Frontiers of Flight Museum Braniff exhibit. Photo by Can Türkyilmaz

Remembering a unique era in air travel, when it was all glitz, glamour and questionable practices

In 1952, Helen Adair’s future took flight. Clad in a light blue skirt-suit and hat, her poised and prepped body stepped onto a DC-3 Braniff plane with 21 passengers, and she began her journey as a hostess in the sky.

A 1960s-era marketing campaign meant bright colors for Braniff.

Braniff “hostesses” took their first flight June 1, 1937, and today, a group of Preston Hollow women still buzz about their years of travel through Clipped Bs, an organization formed by former Braniff flight attendants who reflect on the “good years.”

Flying in the 1950s and ’60s was all luxury, style and class.
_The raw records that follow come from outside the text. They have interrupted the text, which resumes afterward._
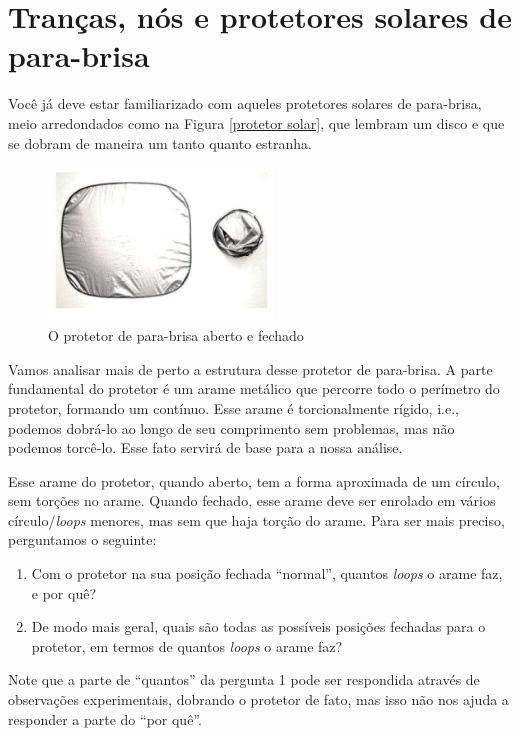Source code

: \section{Tranças, nós e protetores solares de para-brisa}
    Você já deve estar familiarizado com aqueles protetores solares de para-brisa, meio arredondados como 
    na Figura \eqref{protetor solar}, que lembram um disco e que se dobram de maneira um tanto quanto estranha.
	\begin{figure}[H]
		\begin{center}
			\includegraphics[width=6cm]{Images/protetor_solar.png}
		\end{center}\caption{O protetor de para-brisa aberto e fechado}\label{protetor solar}
	\end{figure}
	\par\vspace{0.3cm} Vamos analisar mais de perto a estrutura desse protetor de para-brisa. 
	A parte fundamental do protetor é um arame metálico que percorre todo o perímetro do protetor, formando 
	um  contínuo. Esse arame é torcionalmente rígido, i.e., podemos dobrá-lo ao longo de seu 
	comprimento sem problemas, mas não podemos torcê-lo. Esse fato servirá de base para a nossa análise.
	
	\par\vspace{0.3cm} Esse arame do protetor, quando aberto, tem a forma aproximada de um círculo, sem 
	torções no arame. Quando fechado, esse arame deve ser enrolado em vários círculo/\textit{loops} menores, 
	mas sem que haja torção do arame. Para ser mais preciso, perguntamos o seguinte:
	\begin{enumerate}
		\item Com o protetor na sua posição fechada ``normal'', quantos \textit{loops} o arame faz, e por quê?
		\item De modo mais geral, quais são todas as possíveis posições fechadas para o protetor, em 
		termos de quantos \textit{loops} o arame faz? 
	\end{enumerate} 
	\par\vspace{0.3cm} Note que a parte de ``quantos'' da pergunta 1 pode ser respondida através de observações
	experimentais, dobrando o protetor de fato, mas isso não nos ajuda a responder a parte do ``por quê''.
	
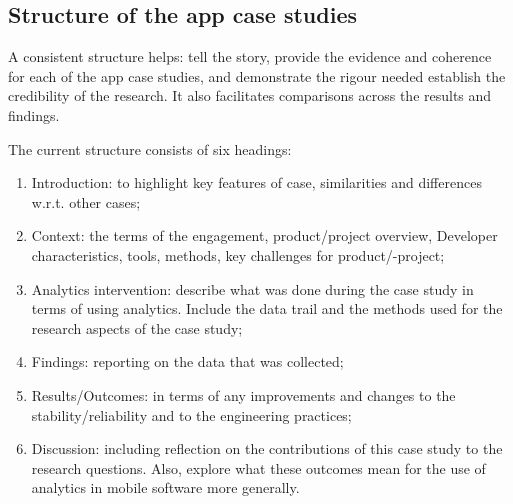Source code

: \subsection{Structure of the app case studies}\label{structure-of-the-app-case-studies}
A consistent structure helps: tell the story, provide the evidence and coherence for each of the app case studies, and demonstrate the rigour needed establish the credibility of the research. It also facilitates comparisons across the results and findings.

The current structure consists of six headings:
\begin{enumerate}
    \itemsep0em
    \item Introduction: to highlight key features of case, similarities and differences w.r.t. other cases;
    \item Context:  the terms of the engagement, product/project overview, Developer characteristics, tools, methods, key challenges for product/-project;
    \item Analytics intervention: describe what was done during the case study in terms of using analytics. Include the data trail and the methods used for the research aspects of the case study;
    \item Findings: reporting on the data that was collected;
    \item Results/Outcomes: in terms of any improvements and changes to the stability/reliability and to the engineering practices;
    \item Discussion: including reflection on the contributions of this case study to the research questions. Also, explore what these outcomes mean for the use of analytics in mobile software more generally.
\end{enumerate}


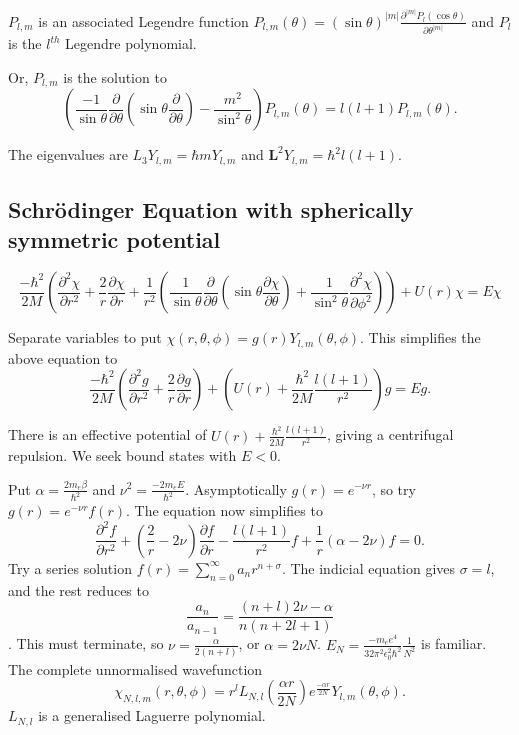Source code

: \documentclass[a4paper]{article}
\newcommand{\eps}{\epsilon_0}
\newcommand{\pd}[2]{\frac{\partial #1}{\partial #2}}
\newcommand{\schrod}{Schr{\"o}dinger }
\newcommand{\abs}[1]{\left| #1 \right|}
\newcommand{\amom}{\mathbf{L}}
\begin{document}
$P_{l,m}$ is an associated Legendre function
$P_{l,m}(\theta) = (\sin \theta)^{\abs{m}}
\pd{^{\abs{m}} P_l \left(\cos \theta \right)}{\theta^{\abs{m}}}
$ and $P_l$ is the 
$l^{th}$ Legendre polynomial.

Or, $P_{l,m}$ is the solution to
\[
\left(
\frac{-1}{\sin \theta}
\pd{}{\theta}
\left(
\sin{\theta}
\pd{}{\theta}
\right)
- \frac{m^2}{\sin^2 \theta}
\right)
P_{l,m}(\theta)
= l(l+1)P_{l,m}(\theta).
\]

The eigenvalues are $L_3 Y_{l,m} = \hbar m Y_{l,m}$ and $\amom^2 Y_{l,m}=\hbar^2 l(l+1)$.

\subsection{\schrod Equation with spherically symmetric potential}

\[
\frac{-\hbar^2}{2 M}
\left(
\pd{^2 \chi}{r^2} + \frac{2}{r}\pd{\chi}{r}
+ \frac{1}{r^2}
\left(
\frac{1}{\sin \theta} \pd{}{\theta}
\left(
\sin \theta \pd{\chi}{\theta}
\right)
+\frac{1}{\sin^2 \theta}\pd{^2 \chi}{\phi^2}
\right)
\right)
+U(r) \chi = E \chi
\]

Separate variables to put $\chi(r,\theta,\phi) = g(r) Y_{l,m}(\theta,\phi)$.
This simplifies the above equation to
\[
\frac{-\hbar^2}{2 M}
\left(
\pd{^2 g}{r^2} + \frac{2}{r} \pd{g}{r}
\right)
+ \left(
U(r) + \frac{\hbar^2}{2 M} \frac{l(l+1)}{r^2}
\right)g = E g.
\]

There is an effective potential of $U(r) + \frac{\hbar^2}{2 M}\frac{l(l+1)}{r^2}$, giving a centrifugal repulsion.  We seek bound states with $E < 0$.

Put $\alpha = \frac{2 m_e \beta}{\hbar^2}$ and $\nu^2 = \frac{-2 m_e E}{\hbar^2}$.  Asymptotically $g(r)=e^{-\nu r}$, so try $g(r) = e^{- \nu r}f(r)$.  The
equation now simplifies to
\[
\pd{^2f}{r^2} + 
\left(
\frac{2}{r} - 2 \nu
\right)
\pd{f}{r}
-\frac{l(l+1)}{r^2}f
+ \frac{1}{r}
\left(
\alpha - 2 \nu
\right)
f = 0.
\]
Try a series solution $f(r) = \sum_{n=0}^{\infty}a_n r^{n+\sigma}$.  The
indicial equation gives $\sigma = l$, and the rest reduces to
\[
\frac{a_n}{a_{n-1}}=\frac{(n+l)2\nu - \alpha}{n(n+2l+1)}
\].  This must terminate, so $\nu = \frac{\alpha}{2(n+l)}$, or
$\alpha = 2\nu N$.  $E_N = \frac{-m_e e^4}{32 \pi^2 \eps^2 \hbar^2}\frac{1}{N^2}$ is familiar.  The complete unnormalised wavefunction
\[
\chi_{N,l,m}(r,\theta,\phi) = r^l L_{N,l}(\frac{\alpha r}{2 N})
e^{\frac{-\alpha r}{2 N}} Y_{l,m}(\theta,\phi).
\]
$L_{N,l}$ is a generalised Laguerre polynomial.
\end{document}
Pilots greeted pristinely dressed passengers as they boarded. Beautiful hostesses donned fashion-forward mini dresses and high-heeled boots, served up cocktails and chef-prepared lunches, and when one of them delivered the seat belt instructions, people actually listened.

Back then, women in their late teens and 20s clamored for a flight attendant job, typically available to about one in a hundred applicants. Many of the successful ones still live in Dallas because it was the headquarters of Southwest, Braniff and American.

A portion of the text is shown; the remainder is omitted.